Depuis des décennies, Israël semble perdre toute capacité à se souvenir des leçons passées. Plongé dans une énervante répétition d’opérations militaires sans issue, le pays présente chaque conflit comme la solution définitive à ses problèmes existentiels. Les commentateurs politiques s’égarant vers l’idée d’une frappe contre l’Iran, tandis que le peuple s’exhale un enthousiasme ferveur face à la « victoire totale » promise sur ses ennemis — une idée qui résonne comme un écho dans chaque cycle de guerre.

La dernière campagne a été annoncée comme une « victoire historique ». Le premier ministre Benjamin Netanyahou a proclamé que l’opération « Réveil du Lion » marquerait un tournant durable, élargissant la vision militaire mondiale. Mais moins d’un an s’est écoulé depuis cette promesse, et le pays se retrouve à nouveau en situation de crise. Les récits historiques ne manquent pas pour illustrer ce phénomène : Menahem Begin avait juré qu’aucune roquette n’atteindrait les communautés israéliennes après la première guerre du Liban, tandis que Ehud Olmert affirmait que le sang ne serait plus versé en vain après la seconde.

Aujourd’hui, même si l’Iran est considéré comme une menace persistante, les promesses d’une sécurité durable semblent de plus en plus illusoires. Les cycles répétés de conflits montrent clairement que chaque « victoire » s’évapore rapidement dans le vent. L’Israël moderne se retrouve à l’abri d’un éternel dilemme : doit-il continuer à chercher des solutions militaires, ou reconnaître que la guerre n’est pas une réponse durable aux défis existentiels ?

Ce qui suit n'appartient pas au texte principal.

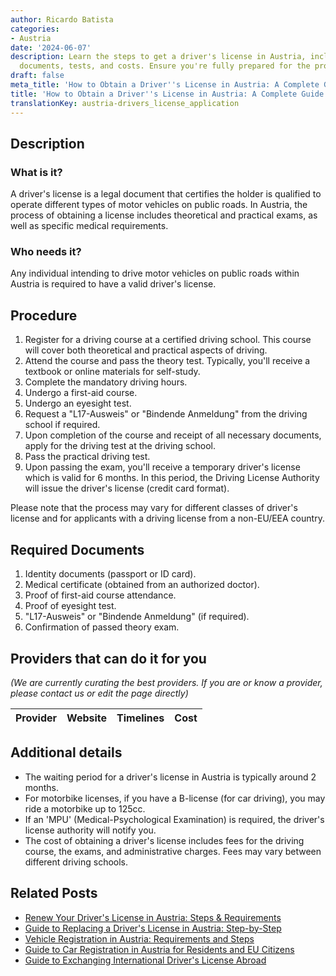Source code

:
 ```yaml
---
author: Ricardo Batista
categories:
- Austria
date: '2024-06-07'
description: Learn the steps to get a driver's license in Austria, including required
  documents, tests, and costs. Ensure you're fully prepared for the process.
draft: false
meta_title: 'How to Obtain a Driver''s License in Austria: A Complete Guide'
title: 'How to Obtain a Driver''s License in Austria: A Complete Guide'
translationKey: austria-drivers_license_application
---
```


## Description
### What is it?
A driver's license is a legal document that certifies the holder is qualified to operate different types of motor vehicles on public roads. 
In Austria, the process of obtaining a license includes theoretical and practical exams, as well as specific medical requirements.

### Who needs it?
Any individual intending to drive motor vehicles on public roads within Austria is required to have a valid driver's license.

## Procedure
1. Register for a driving course at a certified driving school. This course will cover both theoretical and practical aspects of driving.
2. Attend the course and pass the theory test. Typically, you'll receive a textbook or online materials for self-study.   
3. Complete the mandatory driving hours.
4. Undergo a first-aid course.    
5. Undergo an eyesight test.
6. Request a "L17-Ausweis" or "Bindende Anmeldung" from the driving school if required.
7. Upon completion of the course and receipt of all necessary documents, apply for the driving test at the driving school.   
8. Pass the practical driving test.
9. Upon passing the exam, you'll receive a temporary driver's license which is valid for 6 months. In this period, the Driving License Authority will issue the driver's license (credit card format).

Please note that the process may vary for different classes of driver's license and for applicants with a driving license from a non-EU/EEA country.

## Required Documents
1. Identity documents (passport or ID card).
2. Medical certificate (obtained from an authorized doctor).
3. Proof of first-aid course attendance.
4. Proof of eyesight test.
5. "L17-Ausweis" or "Bindende Anmeldung" (if required).
6. Confirmation of passed theory exam.

## Providers that can do it for you

_(We are currently curating the best providers. If you are or know a provider, please contact us or edit the page directly)_

| Provider        |     Website     |     Timelines    |       Cost      |
| :-------------: | :-------------: |  :-------------: | :-------------: |

## Additional details
- The waiting period for a driver's license in Austria is typically around 2 months.
- For motorbike licenses, if you have a B-license (for car driving), you may ride a motorbike up to 125cc. 
- If an 'MPU' (Medical-Psychological Examination) is required, the driver's license authority will notify you.
- The cost of obtaining a driver's license includes fees for the driving course, the exams, and administrative charges. Fees may vary between different driving schools.
## Related Posts

- [Renew Your Driver's License in Austria: Steps & Requirements](https://tramitit.com/guides/austria/drivers_license_renewal/)
- [Guide to Replacing a Driver's License in Austria: Step-by-Step](https://tramitit.com/guides/austria/replacement_drivers_license_application/)
- [Vehicle Registration in Austria: Requirements and Steps](https://tramitit.com/guides/austria/vehicle_registration/)
- [Guide to Car Registration in Austria for Residents and EU Citizens](https://tramitit.com/guides/austria/car_registration_application/)
- [Guide to Exchanging International Driver's License Abroad](https://tramitit.com/guides/austria/drivers_license_exchange/)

Les résultats ne sont jamais durables. Les promesses après chaque guerre, même les plus optimistes, se révèlent comme des illusions. L’histoire israélienne offre des exemples nombreux où ces opérations n’ont abouti qu’à une nouvelle phase de conflit. À la lumière de ces événements récents et passés, il est temps d’accepter que l’opium de la guerre ne peut apporter de paix durable. Le véritable changement commence seulement lorsque les décisions politiques cessent d’être guidées par des promesses éphémères et s’orientent vers une solution réelle.